The answer must be an exact copy of the records below, with every picture left out.

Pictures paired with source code
____
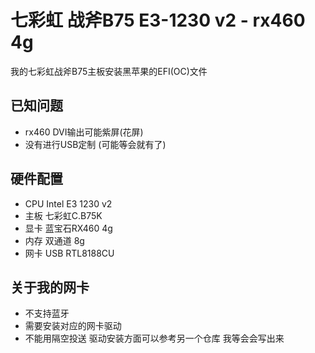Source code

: # 七彩虹 战斧B75 E3-1230 v2 - rx460 4g
我的七彩虹战斧B75主板安装黑苹果的EFI(OC)文件

## 已知问题
- rx460 DVI输出可能紫屏(花屏)
- 没有进行USB定制 (可能等会就有了)

## 硬件配置
- CPU	Intel E3 1230 v2
- 主板	七彩虹C.B75K
- 显卡	蓝宝石RX460 4g
- 内存	双通道 8g
- 网卡	USB RTL8188CU

## 关于我的网卡
- 不支持蓝牙
- 需要安装对应的网卡驱动
- 不能用隔空投送
驱动安装方面可以参考另一个仓库 我等会会写出来
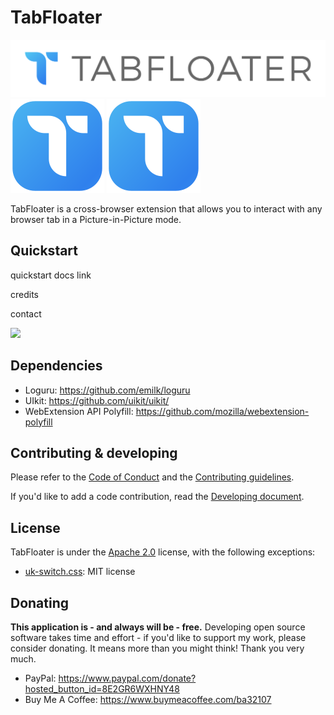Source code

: # TabFloater

![TabFloater logo](resources/design/Logo.svg)
![TabFloater logo](resources/images/gh_org_icon.png)
<img src="resources/images/gh_org_icon.png">

TabFloater is a cross-browser extension that allows you to interact with any browser tab in a Picture-in-Picture mode.


## Quickstart


quickstart
docs link

credits

contact


<img src="resources/images/demo.gif">

## Dependencies

 * Loguru: https://github.com/emilk/loguru
 * UIkit: https://github.com/uikit/uikit/
 * WebExtension API Polyfill: https://github.com/mozilla/webextension-polyfill

## Contributing & developing

Please refer to the [Code of Conduct](docs/CODE_OF_CONDUCT.md) and the [Contributing guidelines](docs/CONTRIBUTING.md).

If you'd like to add a code contribution, read the [Developing document](docs/DEVELOPING.md).

## License

TabFloater is under the [Apache 2.0](https://github.com/tabfloater/tabfloater/blob/master/LICENSE) license, with the following exceptions:
 * [uk-switch.css](https://github.com/tabfloater/tabfloater/blob/master/extension/src/css/uk-switch.css): MIT license

## Donating

**This application is - and always will be - free.** Developing open source software takes time and effort - if you'd like to support my work, please consider donating. It means more than you might think! Thank you very much.

 * PayPal: https://www.paypal.com/donate?hosted_button_id=8E2GR6WXHNY48
 * Buy Me A Coffee: https://www.buymeacoffee.com/ba32107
____
Response box:
Source code

: # 七彩虹 战斧B75 E3-1230 v2 - rx460 4g
我的七彩虹战斧B75主板安装黑苹果的EFI(OC)文件

## 已知问题
- rx460 DVI输出可能紫屏(花屏)
- 没有进行USB定制 (可能等会就有了)

## 硬件配置
- CPU	Intel E3 1230 v2
- 主板	七彩虹C.B75K
- 显卡	蓝宝石RX460 4g
- 内存	双通道 8g
- 网卡	USB RTL8188CU

## 关于我的网卡
- 不支持蓝牙
- 需要安装对应的网卡驱动
- 不能用隔空投送
驱动安装方面可以参考另一个仓库 我等会会写出来
Source code

: # TabFloater

![TabFloater logo](resources/design/Logo.svg)
![TabFloater logo](resources/images/gh_org_icon.png)
<img src="resources/images/gh_org_icon.png">

TabFloater is a cross-browser extension that allows you to interact with any browser tab in a Picture-in-Picture mode.


## Quickstart


quickstart
docs link

credits

contact


<img src="resources/images/demo.gif">

## Dependencies

 * Loguru: https://github.com/emilk/loguru
 * UIkit: https://github.com/uikit/uikit/
 * WebExtension API Polyfill: https://github.com/mozilla/webextension-polyfill

## Contributing & developing

Please refer to the [Code of Conduct](docs/CODE_OF_CONDUCT.md) and the [Contributing guidelines](docs/CONTRIBUTING.md).

If you'd like to add a code contribution, read the [Developing document](docs/DEVELOPING.md).

## License

TabFloater is under the [Apache 2.0](https://github.com/tabfloater/tabfloater/blob/master/LICENSE) license, with the following exceptions:
 * [uk-switch.css](https://github.com/tabfloater/tabfloater/blob/master/extension/src/css/uk-switch.css): MIT license

## Donating

**This application is - and always will be - free.** Developing open source software takes time and effort - if you'd like to support my work, please consider donating. It means more than you might think! Thank you very much.

 * PayPal: https://www.paypal.com/donate?hosted_button_id=8E2GR6WXHNY48
 * Buy Me A Coffee: https://www.buymeacoffee.com/ba32107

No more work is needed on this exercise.